#### Assignment
Every line in the data below that includes "their" belongs in the answer, copied as it stands.
*** The records ***
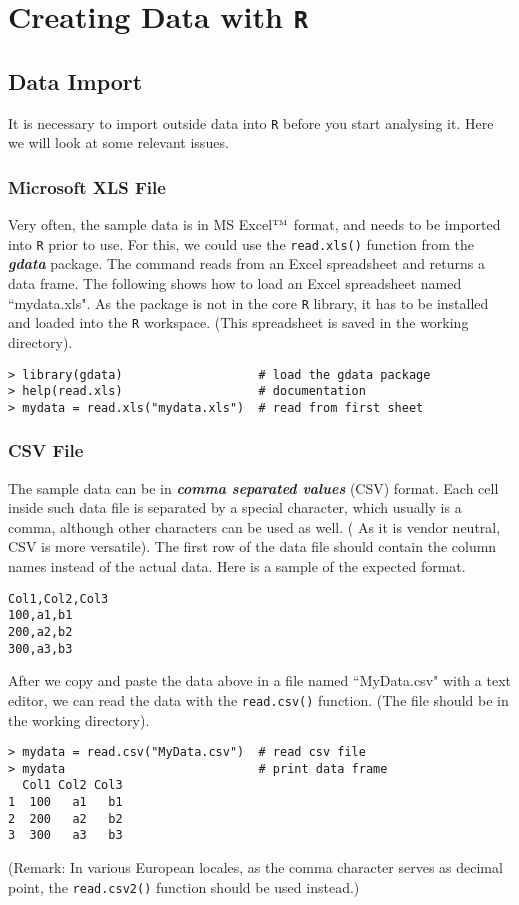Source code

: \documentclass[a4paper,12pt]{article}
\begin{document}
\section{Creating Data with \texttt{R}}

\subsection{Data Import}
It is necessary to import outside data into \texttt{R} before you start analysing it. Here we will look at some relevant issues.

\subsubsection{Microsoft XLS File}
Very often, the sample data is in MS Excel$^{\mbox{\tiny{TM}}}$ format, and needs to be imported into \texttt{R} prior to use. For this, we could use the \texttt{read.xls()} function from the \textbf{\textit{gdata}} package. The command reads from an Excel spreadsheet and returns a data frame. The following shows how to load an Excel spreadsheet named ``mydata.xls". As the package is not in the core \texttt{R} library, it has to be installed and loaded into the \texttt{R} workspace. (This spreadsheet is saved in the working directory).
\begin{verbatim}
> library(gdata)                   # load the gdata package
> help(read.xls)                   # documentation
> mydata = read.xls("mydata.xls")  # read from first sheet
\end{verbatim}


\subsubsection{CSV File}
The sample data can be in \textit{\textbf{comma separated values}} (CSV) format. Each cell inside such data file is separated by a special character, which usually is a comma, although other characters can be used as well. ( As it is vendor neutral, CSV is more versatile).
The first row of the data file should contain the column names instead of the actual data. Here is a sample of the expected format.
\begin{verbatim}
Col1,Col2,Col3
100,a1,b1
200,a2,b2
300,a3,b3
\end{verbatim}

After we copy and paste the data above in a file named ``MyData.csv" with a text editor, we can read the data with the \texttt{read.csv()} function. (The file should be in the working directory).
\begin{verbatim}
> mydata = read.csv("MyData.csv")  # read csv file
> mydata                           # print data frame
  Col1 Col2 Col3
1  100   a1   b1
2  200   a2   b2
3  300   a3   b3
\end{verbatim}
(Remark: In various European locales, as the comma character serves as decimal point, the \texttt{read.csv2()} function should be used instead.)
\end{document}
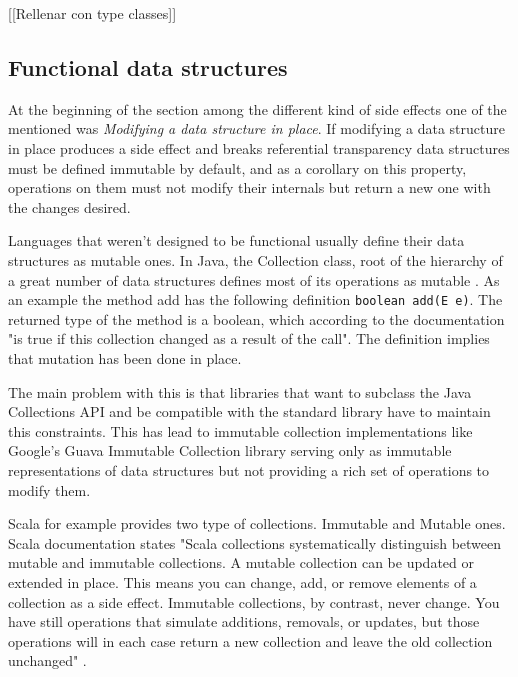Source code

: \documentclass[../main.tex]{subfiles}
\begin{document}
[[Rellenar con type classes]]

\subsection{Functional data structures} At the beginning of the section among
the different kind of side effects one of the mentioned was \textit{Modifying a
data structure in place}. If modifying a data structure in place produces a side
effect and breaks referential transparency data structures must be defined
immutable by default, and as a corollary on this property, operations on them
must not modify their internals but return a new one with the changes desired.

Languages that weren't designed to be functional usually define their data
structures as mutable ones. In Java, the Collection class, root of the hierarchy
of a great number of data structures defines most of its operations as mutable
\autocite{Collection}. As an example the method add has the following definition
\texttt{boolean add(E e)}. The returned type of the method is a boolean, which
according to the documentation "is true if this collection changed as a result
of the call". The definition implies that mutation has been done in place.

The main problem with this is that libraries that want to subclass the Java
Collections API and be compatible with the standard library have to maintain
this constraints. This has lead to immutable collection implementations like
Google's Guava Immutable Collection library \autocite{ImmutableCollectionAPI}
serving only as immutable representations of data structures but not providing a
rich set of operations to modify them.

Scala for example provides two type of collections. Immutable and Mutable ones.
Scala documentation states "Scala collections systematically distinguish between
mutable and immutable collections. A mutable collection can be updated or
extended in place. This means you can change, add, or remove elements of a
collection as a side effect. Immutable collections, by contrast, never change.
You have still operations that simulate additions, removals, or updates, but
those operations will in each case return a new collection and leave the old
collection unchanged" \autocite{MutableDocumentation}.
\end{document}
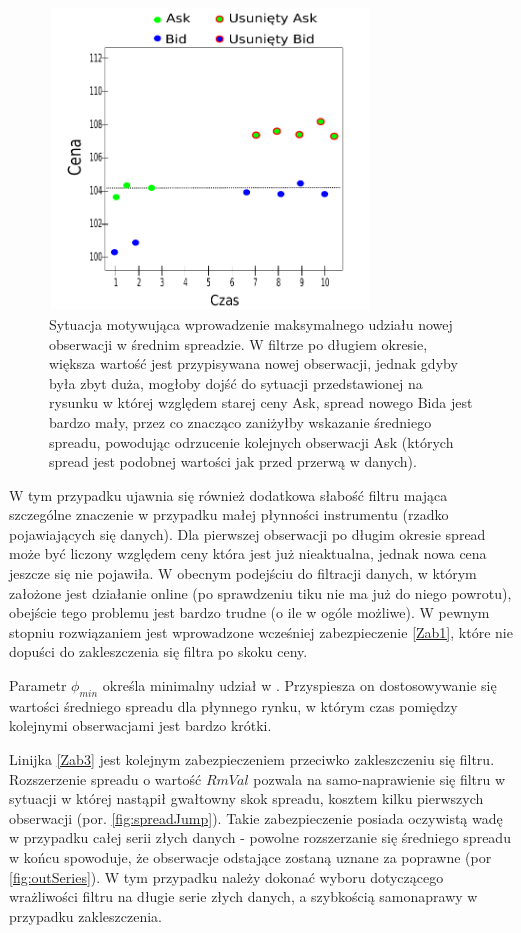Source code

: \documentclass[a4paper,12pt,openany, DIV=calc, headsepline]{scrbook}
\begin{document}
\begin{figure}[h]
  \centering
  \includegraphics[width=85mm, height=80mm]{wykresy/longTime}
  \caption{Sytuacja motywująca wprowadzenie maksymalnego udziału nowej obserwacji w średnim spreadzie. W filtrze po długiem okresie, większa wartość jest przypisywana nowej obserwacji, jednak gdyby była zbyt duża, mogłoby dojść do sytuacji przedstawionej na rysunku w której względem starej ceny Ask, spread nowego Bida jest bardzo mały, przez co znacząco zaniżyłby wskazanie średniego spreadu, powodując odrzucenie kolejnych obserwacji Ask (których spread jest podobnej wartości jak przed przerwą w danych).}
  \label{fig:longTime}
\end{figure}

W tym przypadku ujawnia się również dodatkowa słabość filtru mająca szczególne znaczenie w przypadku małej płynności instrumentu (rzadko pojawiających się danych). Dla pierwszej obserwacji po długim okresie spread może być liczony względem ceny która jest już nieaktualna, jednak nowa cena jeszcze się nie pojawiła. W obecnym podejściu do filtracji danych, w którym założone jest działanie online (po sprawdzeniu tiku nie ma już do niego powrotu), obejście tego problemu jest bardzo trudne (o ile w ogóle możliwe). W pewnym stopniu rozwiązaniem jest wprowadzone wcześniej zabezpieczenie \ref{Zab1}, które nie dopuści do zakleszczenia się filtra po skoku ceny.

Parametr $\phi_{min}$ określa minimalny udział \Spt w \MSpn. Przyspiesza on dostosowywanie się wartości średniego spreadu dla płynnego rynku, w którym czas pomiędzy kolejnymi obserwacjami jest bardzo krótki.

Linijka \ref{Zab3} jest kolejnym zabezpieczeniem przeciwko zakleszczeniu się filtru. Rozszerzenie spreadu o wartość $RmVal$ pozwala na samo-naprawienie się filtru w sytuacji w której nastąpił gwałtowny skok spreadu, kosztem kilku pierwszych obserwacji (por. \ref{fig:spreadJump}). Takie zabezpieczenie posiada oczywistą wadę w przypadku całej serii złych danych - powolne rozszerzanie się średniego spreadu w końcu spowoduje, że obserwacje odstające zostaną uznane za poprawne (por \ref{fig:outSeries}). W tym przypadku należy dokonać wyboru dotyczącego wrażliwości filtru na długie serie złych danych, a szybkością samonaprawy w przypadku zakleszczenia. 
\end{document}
*** End of The records ***
*** The records ***
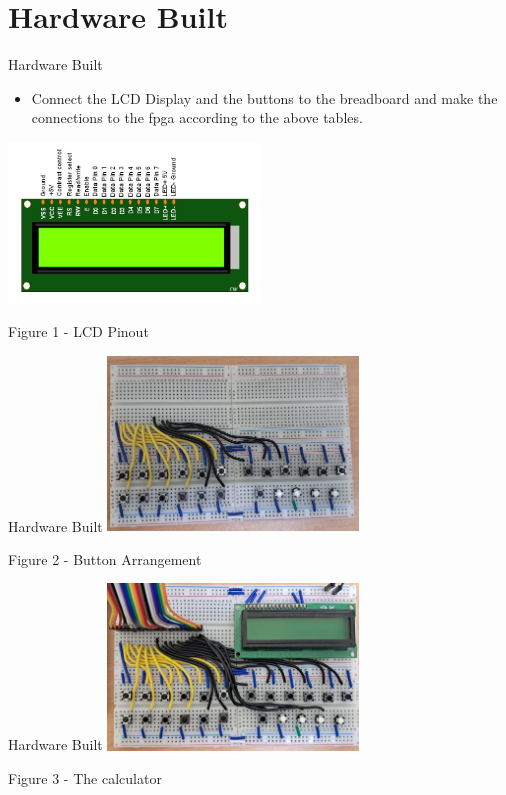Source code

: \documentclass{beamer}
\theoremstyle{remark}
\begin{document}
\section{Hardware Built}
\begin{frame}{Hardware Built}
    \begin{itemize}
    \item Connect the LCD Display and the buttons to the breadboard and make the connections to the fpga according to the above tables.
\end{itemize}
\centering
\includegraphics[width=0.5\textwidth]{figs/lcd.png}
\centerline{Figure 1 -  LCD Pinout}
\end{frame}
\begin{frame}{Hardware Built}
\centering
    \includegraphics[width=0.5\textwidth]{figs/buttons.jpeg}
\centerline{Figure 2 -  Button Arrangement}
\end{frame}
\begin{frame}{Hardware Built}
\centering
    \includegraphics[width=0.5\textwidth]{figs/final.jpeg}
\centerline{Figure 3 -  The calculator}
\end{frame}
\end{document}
*** End of The records ***
#### Completed task
must not modify their internals but return a new one with the changes desired.
Languages that weren't designed to be functional usually define their data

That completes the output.